Radon Gas Testing

What is Radon and why test for it?Radon Poster

Radon is a radio active gas produced through the decay of uranium. It’s odorless, tasteless,
and invisible. Radon can be unknowingly be present in your home at unsafe levels. A simple radon test can measure the level of radon in your home. If high radon levels are found it is easy and not very costly to reduce.

Radon enters homes through hollow block walls, cracks, voids or holes in foundation floors and walls, and sump pits. It can also enter through the water supply and be brought in with stone building materials, such as granite countertops.

The U.S. Surgeon General, U.S. EPA and the PA DEP,  each recommend all homes be tested for radon.

The US Surgeon General warns radon is the second leading cause for lung cancer in the United States. Combined with smoking your cancer risk increases substantially.

Indoor radon is the second leading cause of lung cancer in the United States and breathing it over prolonged periods can present a significant health risk to families all over the country. It’s important to know that this threat is completely preventable.
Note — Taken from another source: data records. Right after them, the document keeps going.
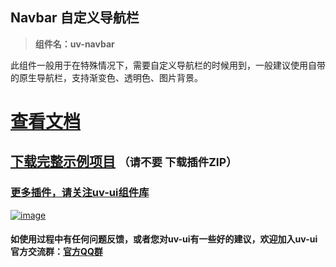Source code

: ## Navbar 自定义导航栏

> **组件名：uv-navbar**

此组件一般用于在特殊情况下，需要自定义导航栏的时候用到，一般建议使用自带的原生导航栏，支持渐变色、透明色、图片背景。

# <a href="https://www.uvui.cn/components/navbar.html" target="_blank">查看文档</a>

## [下载完整示例项目](https://ext.dcloud.net.cn/plugin?name=uv-ui) <small>（请不要 下载插件ZIP）</small>

### [更多插件，请关注uv-ui组件库](https://ext.dcloud.net.cn/plugin?name=uv-ui)

<a href="https://ext.dcloud.net.cn/plugin?name=uv-ui" target="_blank">

![image](https://mp-a667b617-c5f1-4a2d-9a54-683a67cff588.cdn.bspapp.com/uv-ui/banner.png)

</a>

#### 如使用过程中有任何问题反馈，或者您对uv-ui有一些好的建议，欢迎加入uv-ui官方交流群：<a href="https://www.uvui.cn/components/addQQGroup.html" target="_blank">官方QQ群</a>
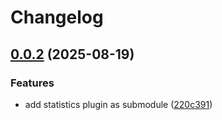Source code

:# Changelog

## [0.0.2](https://github.com/OGKevin/comicreader.koplugin/compare/v0.0.1...v0.0.2) (2025-08-19)


### Features

* add statistics plugin as submodule ([220c391](https://github.com/OGKevin/comicreader.koplugin/commit/220c391b31610f0a0adc84ba79b5105697618d1e))
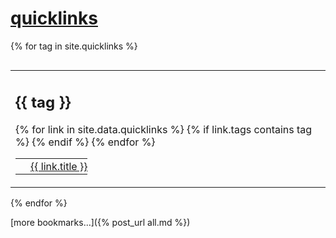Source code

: <link rel="icon" type="image/svg+xml" sizes="any" href="assets/favicons/favicon.svg">

# [quicklinks](#quicklinks)

{% for tag in site.quicklinks %}
  <table style="display:inline-block; vertical-align: top; border:0;"><tr><td style="border:0;">
  <h2>{{ tag }}</h2>
  <table style="border:0;">
  {% for link in site.data.quicklinks %}
    {% if link.tags contains tag %}
      <tr>
        <td style="border:0;padding:4px;">
          <img src="https://www.google.com/s2/favicons?domain_url={{ link.href }}" style="all:unset;width:16px;height:16px;margin:0;vertical-align:middle;"/>
        </td>
        <td style="border:0;padding:0px;">
          <a href="{{ link.href }}" style="vertical-align:middle;">{{ link.title }}</a>
        </td>
      </tr>   
    {% endif %}
  {% endfor %}
  </table>
  </td></tr></table>
{% endfor %}

[more bookmarks...]({% post_url all.md %})
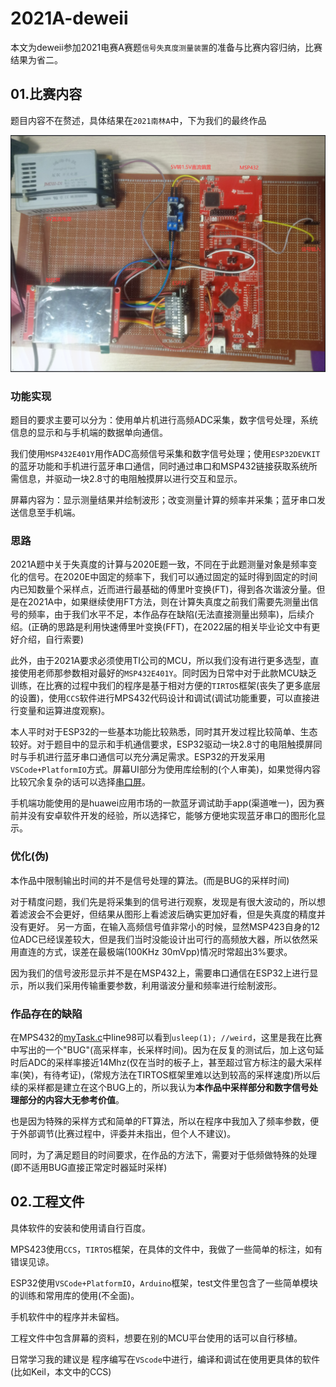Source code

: # 2021A-deweii

本文为deweii参加2021电赛A赛题`信号失真度测量装置`的准备与比赛内容归纳，比赛结果为省二。

## 01.比赛内容

题目内容不在赘述，具体结果在`2021南林A`中，下为我们的最终作品

![](01.比赛内容/解释图.png)

### 功能实现

题目的要求主要可以分为：使用单片机进行高频ADC采集，数字信号处理，系统信息的显示和与手机端的数据单向通信。

我们使用`MSP432E401Y`用作ADC高频信号采集和数字信号处理；使用`ESP32DEVKIT`的蓝牙功能和手机进行蓝牙串口通信，同时通过串口和MSP432链接获取系统所需信息，并驱动一块2.8寸的电阻触摸屏以进行交互和显示。

屏幕内容为：显示测量结果并绘制波形；改变测量计算的频率并采集；蓝牙串口发送信息至手机端。

### 思路

2021A题中关于失真度的计算与2020E题一致，不同在于此题测量对象是频率变化的信号。在2020E中固定的频率下，我们可以通过固定的延时得到固定的时间内已知数量个采样点，近而进行最基础的傅里叶变换(FT)，得到各次谐波分量。但是在2021A中，如果继续使用FT方法，则在计算失真度之前我们需要先测量出信号的频率，由于我们水平不足，本作品存在缺陷(无法直接测量出频率)，后续介绍。(正确的思路是利用快速傅里叶变换(FFT)，在2022届的相关毕业论文中有更好介绍，自行索要)

此外，由于2021A要求必须使用TI公司的MCU，所以我们没有进行更多选型，直接使用老师那参数相对最好的`MSP432E401Y`。同时因为日常中对于此款MCU缺乏训练，在比赛的过程中我们的程序是基于相对方便的`TIRTOS`框架(丧失了更多底层的设置)，使用`CCS`软件进行MPS432代码设计和调试(调试功能重要，可以直接进行变量和运算进度观察)。

本人平时对于ESP32的一些基本功能比较熟悉，同时其开发过程比较简单、生态较好。对于题目中的显示和手机通信要求，ESP32驱动一块2.8寸的电阻触摸屏同时与手机进行蓝牙串口通信可以充分满足需求。ESP32的开发采用`VSCode+PlatformIO`方式。屏幕UI部分为使用库绘制的(个人审美)，如果觉得内容比较冗余复杂的话可以选择[串口屏](https://s.taobao.com/search?q=%E4%B8%B2%E5%8F%A3%E5%B1%8F)。

手机端功能使用的是huawei应用市场的一款蓝牙调试助手app(渠道唯一)，因为赛前并没有安卓软件开发的经验，所以选择它，能够方便地实现蓝牙串口的图形化显示。

### 优化(伪)

本作品中限制输出时间的并不是信号处理的算法。(而是BUG的采样时间)

对于精度问题，我们先是将采集到的信号进行观察，发现是有很大波动的，所以想着滤波会不会更好，但结果从图形上看滤波后确实更加好看，但是失真度的精度并没有更好。
另一方面，在输入高频信号值非常小的时候，显然MSP423自身的12位ADC已经误差较大，但是我们当时没能设计出可行的高频放大器，所以依然采用直连的方式，误差在最极端(100KHz 30mVpp)情况时常超出3%要求。

因为我们的信号波形显示并不是在MSP432上，需要串口通信在ESP32上进行显示，所以我们采用传输重要参数，利用谐波分量和频率进行绘制波形。

### 作品存在的缺陷

在MPS432的[myTask.c](02.%E5%B7%A5%E7%A8%8B%E6%96%87%E4%BB%B6/2021A-MSP432/src/myTask.c)中line98可以看到`usleep(1); //weird`，这里是我在比赛中写出的一个"BUG"(高采样率，长采样时间)。因为在反复的测试后，加上这句延时后ADC的采样率接近14Mhz(仅在当时的板子上，甚至超过官方标注的最大采样率(笑)，有待考证)，(常规方法在TIRTOS框架里难以达到较高的采样速度)所以后续的采样都是建立在这个BUG上的，所以我认为**本作品中采样部分和数字信号处理部分的内容大无参考价值**。

也是因为特殊的采样方式和简单的FT算法，所以在程序中我加入了频率参数，便于外部调节(比赛过程中，评委并未指出，但个人不建议)。

同时，为了满足题目的时间要求，在作品的方法下，需要对于低频做特殊的处理(即不适用BUG直接正常定时器延时采样)

## 02.工程文件

具体软件的安装和使用请自行百度。

MPS423使用`CCS`，`TIRTOS`框架，在具体的文件中，我做了一些简单的标注，如有错误见谅。

ESP32使用`VSCode+PlatformIO`，`Arduino`框架，test文件里包含了一些简单模块的训练和常用库的使用(不全面)。

手机软件中的程序并未留档。

工程文件中包含屏幕的资料，想要在别的MCU平台使用的话可以自行移植。

日常学习我的建议是 程序编写在`VScode`中进行，编译和调试在使用更具体的软件(比如Keil，本文中的CCS)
Radon can be detected with a simple test and fixed through well-established venting techniques.” US Surgeon General, January 2005.

What are the chances my home has radon?

About 40% of all PA homes have radon levels greater than the EPA acceptable guideline of 4.0 pCi/L and the in our area the percentage is higher.


Zone 1 (red) counties on the map have the highest potential of having a radon level greater than 4.0 pCi/L (pico curies per liter).

Zone 2 (orange) counties on the map have a predicted average indoor radon screening level between 2 and 4 pCi/L
Pennsylvania has some of the highest average Radon levels in the country.

How do you test for Radon?

There are various acceptable methods to test for radon. The Home Inspection Guru uses EPA/DEP approved continuous recording monitors (CRM’s) for testing. For real estate transactions we place the test for 48 hours. Results are delivered electronically the same day but occasionally/rarely take up to 24 hours after retrieving the test.